** Opening EXTRACTED DATA block **

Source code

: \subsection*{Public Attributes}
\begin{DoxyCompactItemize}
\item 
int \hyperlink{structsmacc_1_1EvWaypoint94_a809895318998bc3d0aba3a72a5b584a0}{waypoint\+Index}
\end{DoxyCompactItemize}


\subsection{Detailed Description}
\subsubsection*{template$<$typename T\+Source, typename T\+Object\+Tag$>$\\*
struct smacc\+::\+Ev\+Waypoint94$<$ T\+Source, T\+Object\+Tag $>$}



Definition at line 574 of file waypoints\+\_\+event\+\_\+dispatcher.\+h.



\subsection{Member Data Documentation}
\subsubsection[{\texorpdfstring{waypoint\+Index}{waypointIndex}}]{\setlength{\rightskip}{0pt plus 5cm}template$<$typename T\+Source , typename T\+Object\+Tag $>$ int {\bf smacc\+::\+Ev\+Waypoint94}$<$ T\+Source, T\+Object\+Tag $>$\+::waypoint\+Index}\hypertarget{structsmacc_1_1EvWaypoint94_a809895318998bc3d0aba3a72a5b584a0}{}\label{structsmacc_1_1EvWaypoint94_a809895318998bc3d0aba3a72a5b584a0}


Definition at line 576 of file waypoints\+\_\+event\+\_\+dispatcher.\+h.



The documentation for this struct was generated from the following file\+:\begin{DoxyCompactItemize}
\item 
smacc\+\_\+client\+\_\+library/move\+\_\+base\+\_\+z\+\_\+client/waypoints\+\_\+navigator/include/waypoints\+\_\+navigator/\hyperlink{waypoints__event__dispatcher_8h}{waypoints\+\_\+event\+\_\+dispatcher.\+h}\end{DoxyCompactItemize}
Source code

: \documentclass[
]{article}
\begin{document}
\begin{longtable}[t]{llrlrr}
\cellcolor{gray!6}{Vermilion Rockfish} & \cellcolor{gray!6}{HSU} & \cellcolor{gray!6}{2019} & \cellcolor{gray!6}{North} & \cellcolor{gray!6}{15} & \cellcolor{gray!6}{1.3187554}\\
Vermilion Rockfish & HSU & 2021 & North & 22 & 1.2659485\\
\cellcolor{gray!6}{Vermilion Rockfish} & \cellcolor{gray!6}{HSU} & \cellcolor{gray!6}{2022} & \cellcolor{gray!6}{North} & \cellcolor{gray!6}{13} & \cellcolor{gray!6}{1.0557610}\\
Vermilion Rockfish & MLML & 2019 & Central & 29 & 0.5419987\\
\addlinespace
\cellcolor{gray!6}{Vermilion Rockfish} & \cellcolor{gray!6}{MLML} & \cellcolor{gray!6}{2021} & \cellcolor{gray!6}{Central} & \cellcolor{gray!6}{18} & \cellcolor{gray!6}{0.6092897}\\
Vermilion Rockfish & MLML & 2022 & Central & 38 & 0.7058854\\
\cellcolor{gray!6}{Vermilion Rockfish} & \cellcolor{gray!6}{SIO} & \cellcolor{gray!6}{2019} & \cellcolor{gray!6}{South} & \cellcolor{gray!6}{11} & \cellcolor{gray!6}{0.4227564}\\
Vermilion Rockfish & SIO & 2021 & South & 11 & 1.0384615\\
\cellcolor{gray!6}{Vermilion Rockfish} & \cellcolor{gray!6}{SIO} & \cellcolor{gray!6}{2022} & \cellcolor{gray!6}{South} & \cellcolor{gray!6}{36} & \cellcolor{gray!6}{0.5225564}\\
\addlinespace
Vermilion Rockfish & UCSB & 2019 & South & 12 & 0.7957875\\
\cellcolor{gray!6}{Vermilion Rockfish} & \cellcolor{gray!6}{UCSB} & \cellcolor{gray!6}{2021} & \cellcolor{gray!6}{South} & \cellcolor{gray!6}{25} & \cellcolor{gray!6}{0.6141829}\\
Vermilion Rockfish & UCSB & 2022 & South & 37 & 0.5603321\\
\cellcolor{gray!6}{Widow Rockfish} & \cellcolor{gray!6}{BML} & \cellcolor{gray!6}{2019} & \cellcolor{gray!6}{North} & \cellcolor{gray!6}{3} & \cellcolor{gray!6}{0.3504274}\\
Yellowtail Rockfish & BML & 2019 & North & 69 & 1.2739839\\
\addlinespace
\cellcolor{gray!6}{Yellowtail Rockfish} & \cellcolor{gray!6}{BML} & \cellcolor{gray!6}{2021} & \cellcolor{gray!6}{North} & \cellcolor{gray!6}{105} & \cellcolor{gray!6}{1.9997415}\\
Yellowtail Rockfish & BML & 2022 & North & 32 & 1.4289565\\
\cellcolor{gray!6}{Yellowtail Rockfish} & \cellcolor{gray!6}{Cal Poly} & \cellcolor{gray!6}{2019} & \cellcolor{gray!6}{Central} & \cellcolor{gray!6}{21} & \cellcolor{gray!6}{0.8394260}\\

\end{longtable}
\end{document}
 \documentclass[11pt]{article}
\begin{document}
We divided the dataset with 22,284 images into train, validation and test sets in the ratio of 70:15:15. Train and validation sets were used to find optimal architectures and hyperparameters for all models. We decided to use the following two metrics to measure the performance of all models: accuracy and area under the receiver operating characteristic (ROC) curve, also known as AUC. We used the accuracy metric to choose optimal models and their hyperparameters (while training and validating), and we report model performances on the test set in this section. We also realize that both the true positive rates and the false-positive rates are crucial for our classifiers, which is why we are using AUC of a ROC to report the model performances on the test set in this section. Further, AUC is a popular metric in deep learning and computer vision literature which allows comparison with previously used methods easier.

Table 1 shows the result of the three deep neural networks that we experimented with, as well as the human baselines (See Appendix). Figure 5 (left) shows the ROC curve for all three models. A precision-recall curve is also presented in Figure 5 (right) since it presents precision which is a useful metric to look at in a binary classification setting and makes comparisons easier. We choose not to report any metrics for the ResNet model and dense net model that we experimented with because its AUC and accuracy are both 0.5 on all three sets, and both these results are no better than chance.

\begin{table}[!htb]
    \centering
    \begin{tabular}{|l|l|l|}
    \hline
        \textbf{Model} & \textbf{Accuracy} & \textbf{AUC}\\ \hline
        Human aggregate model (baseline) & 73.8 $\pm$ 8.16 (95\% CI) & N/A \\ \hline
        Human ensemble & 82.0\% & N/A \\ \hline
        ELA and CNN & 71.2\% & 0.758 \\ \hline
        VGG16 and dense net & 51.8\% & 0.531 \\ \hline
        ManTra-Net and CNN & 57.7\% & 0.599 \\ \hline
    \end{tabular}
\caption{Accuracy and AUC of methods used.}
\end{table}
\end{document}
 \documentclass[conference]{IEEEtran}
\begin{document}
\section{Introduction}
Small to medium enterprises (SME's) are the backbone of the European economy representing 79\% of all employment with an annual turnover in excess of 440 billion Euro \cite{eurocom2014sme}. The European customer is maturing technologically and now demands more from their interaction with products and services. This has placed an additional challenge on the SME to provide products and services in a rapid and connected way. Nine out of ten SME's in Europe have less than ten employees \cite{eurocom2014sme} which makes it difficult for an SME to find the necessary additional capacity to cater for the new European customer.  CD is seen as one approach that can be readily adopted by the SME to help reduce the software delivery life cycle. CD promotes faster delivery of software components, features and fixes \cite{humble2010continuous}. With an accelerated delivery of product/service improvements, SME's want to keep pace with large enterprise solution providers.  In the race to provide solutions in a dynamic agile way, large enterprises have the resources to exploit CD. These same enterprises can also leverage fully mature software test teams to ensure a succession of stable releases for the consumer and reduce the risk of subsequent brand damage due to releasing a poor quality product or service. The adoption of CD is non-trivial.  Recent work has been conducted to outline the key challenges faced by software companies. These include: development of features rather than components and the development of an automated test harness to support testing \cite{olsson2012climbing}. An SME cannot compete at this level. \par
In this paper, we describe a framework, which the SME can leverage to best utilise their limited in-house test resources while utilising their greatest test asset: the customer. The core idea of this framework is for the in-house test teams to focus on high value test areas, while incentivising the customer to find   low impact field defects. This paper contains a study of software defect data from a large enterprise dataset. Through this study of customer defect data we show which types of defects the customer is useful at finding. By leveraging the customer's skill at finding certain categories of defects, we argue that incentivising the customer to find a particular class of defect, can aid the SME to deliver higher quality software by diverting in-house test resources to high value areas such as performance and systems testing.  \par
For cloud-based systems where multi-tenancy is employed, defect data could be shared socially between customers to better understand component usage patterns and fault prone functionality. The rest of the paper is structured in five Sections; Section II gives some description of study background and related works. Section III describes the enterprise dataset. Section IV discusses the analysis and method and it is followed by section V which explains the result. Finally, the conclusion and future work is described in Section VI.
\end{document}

** Closing EXTRACTED DATA block **

BRIEF | Looking at the entries above, can you reproduce exactly the lines from the one that holds "Yellowtail Rockfish & BML & 2022" through the one that holds "We divided the", and only those?

SOLUTION TO THE PROBLEM |
Yellowtail Rockfish & BML & 2022 & North & 32 & 1.4289565\\
\cellcolor{gray!6}{Yellowtail Rockfish} & \cellcolor{gray!6}{Cal Poly} & \cellcolor{gray!6}{2019} & \cellcolor{gray!6}{Central} & \cellcolor{gray!6}{21} & \cellcolor{gray!6}{0.8394260}\\

\end{longtable}
\end{document}
 \documentclass[11pt]{article}
\begin{document}
We divided the dataset with 22,284 images into train, validation and test sets in the ratio of 70:15:15. Train and validation sets were used to find optimal architectures and hyperparameters for all models. We decided to use the following two metrics to measure the performance of all models: accuracy and area under the receiver operating characteristic (ROC) curve, also known as AUC. We used the accuracy metric to choose optimal models and their hyperparameters (while training and validating), and we report model performances on the test set in this section. We also realize that both the true positive rates and the false-positive rates are crucial for our classifiers, which is why we are using AUC of a ROC to report the model performances on the test set in this section. Further, AUC is a popular metric in deep learning and computer vision literature which allows comparison with previously used methods easier.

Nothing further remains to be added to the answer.